Rocce scavate alla perfezione, faraglioni a strapiombo sull’acqua. Finestre nere dietro fronde di cipressi le cui cime eguagliavano in altezza quelle delle cime delle montagne. A volte le superavano. Tra i tronchi si apriva un viale stretto e lungo che portava fino ad una radura oscura. Il forte odore di terra bagnata e la sensazione di soffocamento la colse fino al panico. Il mare diventava sempre più rosso, come una pozza di sangue. Non riusciva a respirare.
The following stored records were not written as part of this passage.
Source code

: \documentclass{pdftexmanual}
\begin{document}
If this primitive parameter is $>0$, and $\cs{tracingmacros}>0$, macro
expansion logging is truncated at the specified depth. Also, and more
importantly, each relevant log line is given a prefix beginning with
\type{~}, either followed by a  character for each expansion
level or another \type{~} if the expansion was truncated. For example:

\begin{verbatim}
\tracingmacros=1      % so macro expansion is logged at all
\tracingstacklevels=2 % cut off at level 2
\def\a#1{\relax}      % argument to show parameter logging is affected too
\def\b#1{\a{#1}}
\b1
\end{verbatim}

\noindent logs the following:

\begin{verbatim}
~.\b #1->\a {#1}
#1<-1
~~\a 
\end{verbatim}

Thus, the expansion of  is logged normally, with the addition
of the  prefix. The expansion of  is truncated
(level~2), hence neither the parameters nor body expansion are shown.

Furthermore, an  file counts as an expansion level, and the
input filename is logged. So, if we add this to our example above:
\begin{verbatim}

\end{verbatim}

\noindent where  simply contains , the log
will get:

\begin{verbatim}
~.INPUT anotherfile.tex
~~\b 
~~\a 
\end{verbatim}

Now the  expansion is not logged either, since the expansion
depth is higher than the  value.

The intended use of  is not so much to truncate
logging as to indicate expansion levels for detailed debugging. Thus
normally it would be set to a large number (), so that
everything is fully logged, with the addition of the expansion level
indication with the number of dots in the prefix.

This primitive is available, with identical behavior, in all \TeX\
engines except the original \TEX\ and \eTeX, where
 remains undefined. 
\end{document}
Carlotta si svegliò di soprassalto. Non riusciva a muovere a causa dei crampi gambe e braccia. Un incubo che aveva lasciato sul divano. Erano già le sette del mattino, prese lo scialle di lana e se lo pose sulle spalle, scendendo lungo le scale. Il candore misto al freddo era quello dei primi giorni d’inverno.
La città in lock-down per la pandemia, sembrava un deserto dal silenzio assordante. “A volte un’opera va al di là delle intenzioni di chi la compone” – pensò tornando alla scrivania con in mano la foto del dipinto che aveva sognato. Nell’altra mano una tazza di tè fumante.
Arnold Böcklin, con un solo dipinto aveva segnato intere generazioni di artisti e geni romantici. Il pittore simbolista nato a Basilea il 19 ottobre 1827 da una famiglia di mercanti era stato scelto dal gallerista Fritz Gurlitt che espose per primo una delle cinque versioni dell’isola a Berlino nel 1884. “L’isola dei morti è pronta finalmente, sono convinto che susciterà l’impressione che desidero”- scriveva il pittore.
Il realismo cominciava ad affermarsi in tutta Europa ma quando si trovava a Roma iniziò ad inserire nelle sue opere rappresentazioni mitologiche della natura. Quel quadro evocava il mito ma era al tempo stesso reale in quanto la vera fonte geografica di ispirazione era l’isolotto-fortificazione del castello di Alfonso d’Aragona, ad Ischia, dove era stato per la prima volta con il giovane pittore tedesco Hans von Marées nel settembre 1879, appena sei mesi prima della realizzazione delle prime due versioni di “un dipinto per sognare”. Cinque versioni in tutto, diverse per gradazioni di luce e toni di colori, prodotte tra il 1880 e il 1886.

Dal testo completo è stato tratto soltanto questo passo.